Nota politica

Lo “spirito costituente” implica innanzitutto un reciproco riconoscimento delle forze politiche come legittime interlocutrici

Per fare delle buone riforme istituzionali è necessaria un’attitudine di fondo che si è soliti giustamente chiamare “spirito costituente”, con un esplicito richiamo all’esperienza fondativa della nostra Repubblica, quella che ha portato all’elaborazione della Costituzione in vigore dal 1948. Il riferimento storico dovrebbe bastare a dissipare gli equivoci sulla natura di questo “spirito”, che non è espressione di buonismo o di superficiale unanimismo. Ogni tanto sarebbe salutare riprendere in mano gli atti dell’Assemblea costituente – ormai si trova tutto sul web – e verificare almeno dai testi l’intensità e la profondità del processo culturale e politico che c’è dietro la Carta. I costituenti non se le sono certo mandate a dire. A momenti di spessore intellettuale elevatissimo e in certi casi dagli accenti quasi lirici, nelle sedute delle commissioni e della plenaria si alternavano passaggi in cui il confronto si faceva duro, diretto. Non ci dimentichiamo che la dittatura e la guerra erano appena finite e che anche la situazione internazionale era pericolosamente sul filo. Eppure tra i membri dell’Assemblea, magari schierati su fronti radicalmente opposti come si manifestò di lì a poco nelle prime elezioni parlamentari, prevaleva la consapevolezza di lavorare a qualcosa di grande – di più grande delle rispettive posizioni che pure ciascuno difendeva con passione – e destinato a durare nel tempo.
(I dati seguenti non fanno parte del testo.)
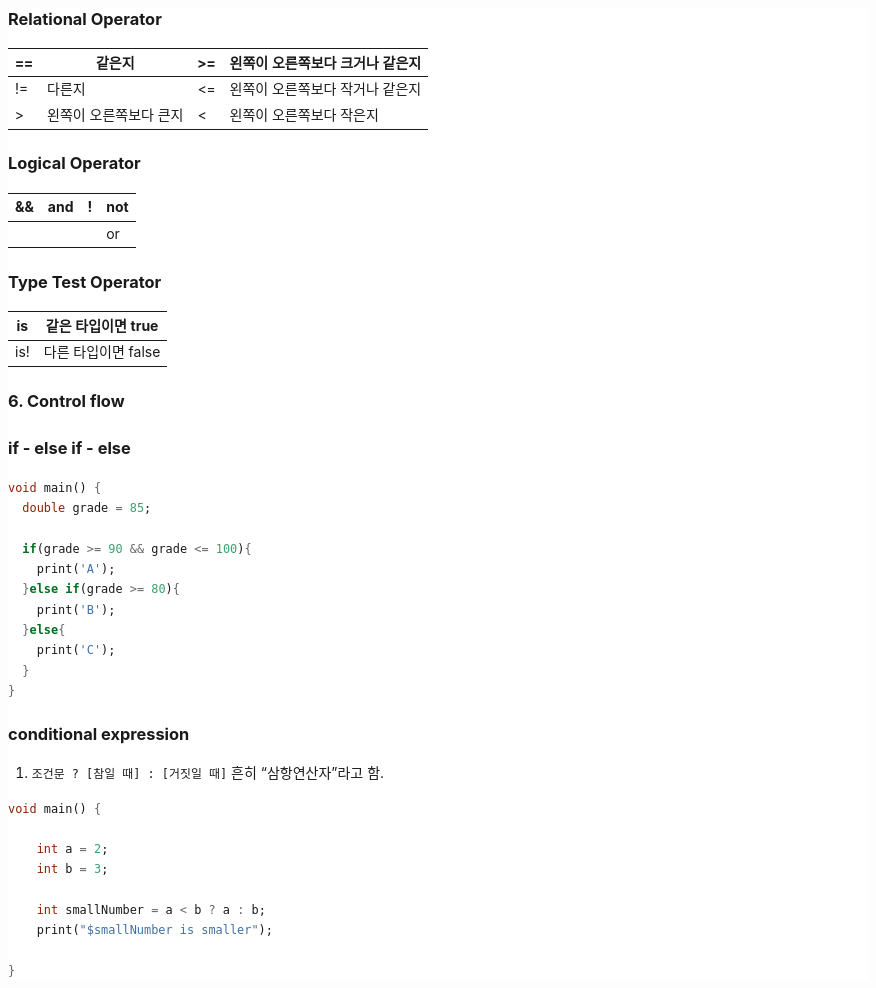 ### ****Relational Operator****

| == | 같은지 | >= | 왼쪽이 오른쪽보다 크거나 같은지 |
| --- | --- | --- | --- |
| != | 다른지 | <= | 왼쪽이 오른쪽보다 작거나 같은지 |
| > | 왼쪽이 오른쪽보다 큰지 | < | 왼쪽이 오른쪽보다 작은지 |

### Logical Operator

| && | and | ! | not |
| --- | --- | --- | --- |
| || | or | != | 다른지 |

### Type Test Operator

| is | 같은 타입이면 true |
| --- | --- |
| is! | 다른 타입이면 false |

### 6. Control flow

### if - else if - else

```dart
void main() {
  double grade = 85;
  
  if(grade >= 90 && grade <= 100){
    print('A');
  }else if(grade >= 80){
    print('B');
  }else{
    print('C');
  }
}
```

### conditional expression

1. `조건문 ? [참일 때] : [거짓일 때]` 
흔히 “삼항연산자”라고 함.

```dart
void main() {

	int a = 2;
	int b = 3;

	int smallNumber = a < b ? a : b;
	print("$smallNumber is smaller");

}
```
È questa consapevolezza che oggi latita. La materia istituzionale è diventata un terreno di scontro e di scambio politico come gli altri. Non che ai protagonisti sfugga la rilevanza di questa materia, anzi, essa però non gode più di quella sorta di statuto speciale che le veniva riconosciuto in quanto ambito relativo alla “casa comune”. Se non fosse che per la lungimiranza dei costituenti la procedura di revisione della Carta è assai più lunga e complessa della procedura legislativa ordinaria, avremo le riforme costituzionali à la carte, passi il gioco di parole.
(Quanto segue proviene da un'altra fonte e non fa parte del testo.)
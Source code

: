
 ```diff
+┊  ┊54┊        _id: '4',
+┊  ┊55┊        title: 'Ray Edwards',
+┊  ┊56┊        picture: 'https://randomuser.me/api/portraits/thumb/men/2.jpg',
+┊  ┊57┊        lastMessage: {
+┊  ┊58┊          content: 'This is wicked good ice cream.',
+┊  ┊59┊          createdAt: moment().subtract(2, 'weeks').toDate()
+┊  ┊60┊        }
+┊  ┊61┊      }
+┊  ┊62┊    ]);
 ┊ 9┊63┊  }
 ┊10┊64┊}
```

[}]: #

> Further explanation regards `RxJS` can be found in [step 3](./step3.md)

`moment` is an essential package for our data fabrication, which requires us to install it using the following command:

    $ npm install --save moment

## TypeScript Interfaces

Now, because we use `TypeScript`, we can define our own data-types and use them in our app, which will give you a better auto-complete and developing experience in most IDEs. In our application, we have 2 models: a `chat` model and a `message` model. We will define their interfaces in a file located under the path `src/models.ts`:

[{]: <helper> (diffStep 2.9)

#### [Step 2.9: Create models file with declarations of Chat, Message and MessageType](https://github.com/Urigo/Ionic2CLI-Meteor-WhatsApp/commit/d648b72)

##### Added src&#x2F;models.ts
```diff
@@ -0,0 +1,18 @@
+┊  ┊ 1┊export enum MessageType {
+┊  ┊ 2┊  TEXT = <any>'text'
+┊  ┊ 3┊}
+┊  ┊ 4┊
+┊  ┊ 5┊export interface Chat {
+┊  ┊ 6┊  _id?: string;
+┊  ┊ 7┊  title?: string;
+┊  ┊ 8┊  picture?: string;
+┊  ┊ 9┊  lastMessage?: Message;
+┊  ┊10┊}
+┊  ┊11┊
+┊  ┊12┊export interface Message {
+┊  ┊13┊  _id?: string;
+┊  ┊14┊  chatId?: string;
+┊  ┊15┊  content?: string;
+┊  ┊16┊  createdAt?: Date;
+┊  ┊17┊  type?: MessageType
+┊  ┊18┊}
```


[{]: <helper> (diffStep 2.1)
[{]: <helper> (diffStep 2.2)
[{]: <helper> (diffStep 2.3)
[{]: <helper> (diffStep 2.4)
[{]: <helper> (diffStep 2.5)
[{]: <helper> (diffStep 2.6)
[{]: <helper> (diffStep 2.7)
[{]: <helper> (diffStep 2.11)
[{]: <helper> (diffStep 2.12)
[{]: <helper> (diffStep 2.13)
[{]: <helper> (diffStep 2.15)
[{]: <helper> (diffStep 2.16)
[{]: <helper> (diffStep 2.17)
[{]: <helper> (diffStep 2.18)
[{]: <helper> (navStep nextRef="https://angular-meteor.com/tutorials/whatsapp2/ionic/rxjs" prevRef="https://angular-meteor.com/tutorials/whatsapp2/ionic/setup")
Lo “spirito costituente” implica innanzitutto un reciproco riconoscimento delle forze politiche come legittime interlocutrici. Anche nei momenti più dialettici, gli altri devono essere considerati avversari con cui competere, non nemici da annientare. Più facile a dirsi che a farsi, perché se è vero che nessuno ha il diritto di distribuire patenti, è anche vero che il dialogo è possibile se i soggetti sanno stare sulla scena pubblica con senso di responsabilità e rispetto. Rispetto anche della storia: affermare che ci sono delle parti della Costituzione da aggiornare o modificare – lo prevedevano gli stessi costituenti – e altre ancora da attuare, non significa cancellare decenni di vita repubblicana. Non siamo all’anno zero. L’Italia è stata ed è una democrazia autentica, pur con tutte le mancanze e le contraddizioni di ogni esperienza umana.
Lo “spirito costituente” esige inoltre il senso del limite. Non è un caso che la Costituzione parli di “limiti” già nel suo primo, fondamentale articolo. Le forze politiche e i rispettivi leader devono avere la chiara coscienza di essere una parte e non il tutto. Magari una parte maggioritaria, ma sempre una parte. Nessuno, anche in virtù di un ampio consenso elettorale, è titolato a rivendicare pieni poteri di fatto e men che meno di diritto. La lezione di Montesquieu, uno dei padri della democrazia moderna, è sempre valida: ogni potere – politico, economico o giuridico – che non conosca limiti strutturali rischia di diventare tiranno. Bisogna tenerlo ben presente soprattutto quando sono in cantiere, come oggi, modifiche molto rilevanti della Costituzione.